By: Howard Solomon - Network World Canada (28 May 2009)
A Toronto intellectual property lawyer says the proposed law will cause a lot of trouble for business. However, a law professor and member of the 2005 federal Task Force on Spam says the complaints are overstated
Canadian businesses should be wary of the proposed federal anti-malware law, says a Toronto intellectual property lawyer. Bill C-27, formally known as the Electronic Commerce Protection Act “needs some real re-thinking or amendment,” Barry Sookman of the firm McCarthy Tetrault said in an interview. “It has some fatal flaws in it.”
Introduced last month and about to go before Parliament’s Industry committee for detailed examination, the bill forbids anyone from installing a program on a computer that could send an electronic message without the consent of the owner or user. It also forbids anyone in Canada from sending a commercial message to any electronic address unless the receiver has consented. An exception is if the person sending the message has had a business transaction with the recipient in the previous 18 months. Penalties range from up to $1 million for individual violators to up to $10 million for organizations.
The legislation has the backing of a number of IT organizations, such as the Canadian Association of Internet Providers (CAIP) and the Canadian Advanced Technology Alliance (CATA).

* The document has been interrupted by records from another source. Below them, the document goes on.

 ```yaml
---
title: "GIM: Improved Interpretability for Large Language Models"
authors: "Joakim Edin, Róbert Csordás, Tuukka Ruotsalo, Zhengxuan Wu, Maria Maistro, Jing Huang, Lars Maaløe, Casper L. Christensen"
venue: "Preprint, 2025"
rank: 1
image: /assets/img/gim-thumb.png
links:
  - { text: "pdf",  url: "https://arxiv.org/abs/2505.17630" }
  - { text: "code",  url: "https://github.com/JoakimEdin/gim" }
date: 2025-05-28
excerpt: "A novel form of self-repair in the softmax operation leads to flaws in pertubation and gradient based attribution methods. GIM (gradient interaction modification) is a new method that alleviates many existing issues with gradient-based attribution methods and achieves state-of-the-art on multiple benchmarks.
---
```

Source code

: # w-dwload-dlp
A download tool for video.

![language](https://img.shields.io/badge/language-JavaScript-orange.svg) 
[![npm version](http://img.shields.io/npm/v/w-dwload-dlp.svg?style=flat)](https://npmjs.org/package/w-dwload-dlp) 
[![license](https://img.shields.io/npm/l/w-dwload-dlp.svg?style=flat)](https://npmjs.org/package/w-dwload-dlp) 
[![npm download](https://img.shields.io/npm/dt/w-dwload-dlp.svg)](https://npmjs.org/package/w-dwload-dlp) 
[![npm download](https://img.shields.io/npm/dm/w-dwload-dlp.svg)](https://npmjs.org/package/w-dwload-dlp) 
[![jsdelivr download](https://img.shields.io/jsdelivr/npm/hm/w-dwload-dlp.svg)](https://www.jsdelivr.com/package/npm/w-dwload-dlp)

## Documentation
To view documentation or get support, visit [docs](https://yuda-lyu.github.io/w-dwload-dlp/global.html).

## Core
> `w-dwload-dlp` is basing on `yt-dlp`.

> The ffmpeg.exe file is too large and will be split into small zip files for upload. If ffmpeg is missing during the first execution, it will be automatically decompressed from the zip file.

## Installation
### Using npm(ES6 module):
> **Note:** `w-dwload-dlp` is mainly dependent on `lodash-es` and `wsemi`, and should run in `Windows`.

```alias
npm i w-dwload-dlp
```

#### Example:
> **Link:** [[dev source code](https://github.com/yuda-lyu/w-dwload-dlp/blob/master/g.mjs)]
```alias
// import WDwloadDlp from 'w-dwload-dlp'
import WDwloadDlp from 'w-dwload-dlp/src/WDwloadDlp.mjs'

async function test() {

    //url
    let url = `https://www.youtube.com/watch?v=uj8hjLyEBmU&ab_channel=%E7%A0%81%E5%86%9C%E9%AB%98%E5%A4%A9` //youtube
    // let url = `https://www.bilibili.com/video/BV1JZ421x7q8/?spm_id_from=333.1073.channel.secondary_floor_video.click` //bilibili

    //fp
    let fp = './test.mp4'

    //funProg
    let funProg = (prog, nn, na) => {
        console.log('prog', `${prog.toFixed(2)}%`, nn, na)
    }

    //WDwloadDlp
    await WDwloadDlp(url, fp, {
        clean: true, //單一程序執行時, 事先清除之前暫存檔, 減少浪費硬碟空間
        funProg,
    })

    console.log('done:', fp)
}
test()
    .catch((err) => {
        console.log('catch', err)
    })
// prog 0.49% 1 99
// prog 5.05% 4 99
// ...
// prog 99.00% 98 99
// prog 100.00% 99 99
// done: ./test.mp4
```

But Sookman said Ottawa has drafted the legislation backwards and it may actually harm IT companies. For example, he said, it could be unlawful for a Web site to automatically install Javascript or Flash applets or HTML code on the computers of visitors without getting express – and not implied – consent. Similarly, the law suggests automatic software updates would be illegal, he said. It would be unlawful for a company sending an e-mail to buy more software licences from a vendor if the last business contact it had was more than 18 months before, Sookman said. Even fledgling software developers sending e-mail queries to distributors they’ve never had a commercial relationship with could be caught, he added.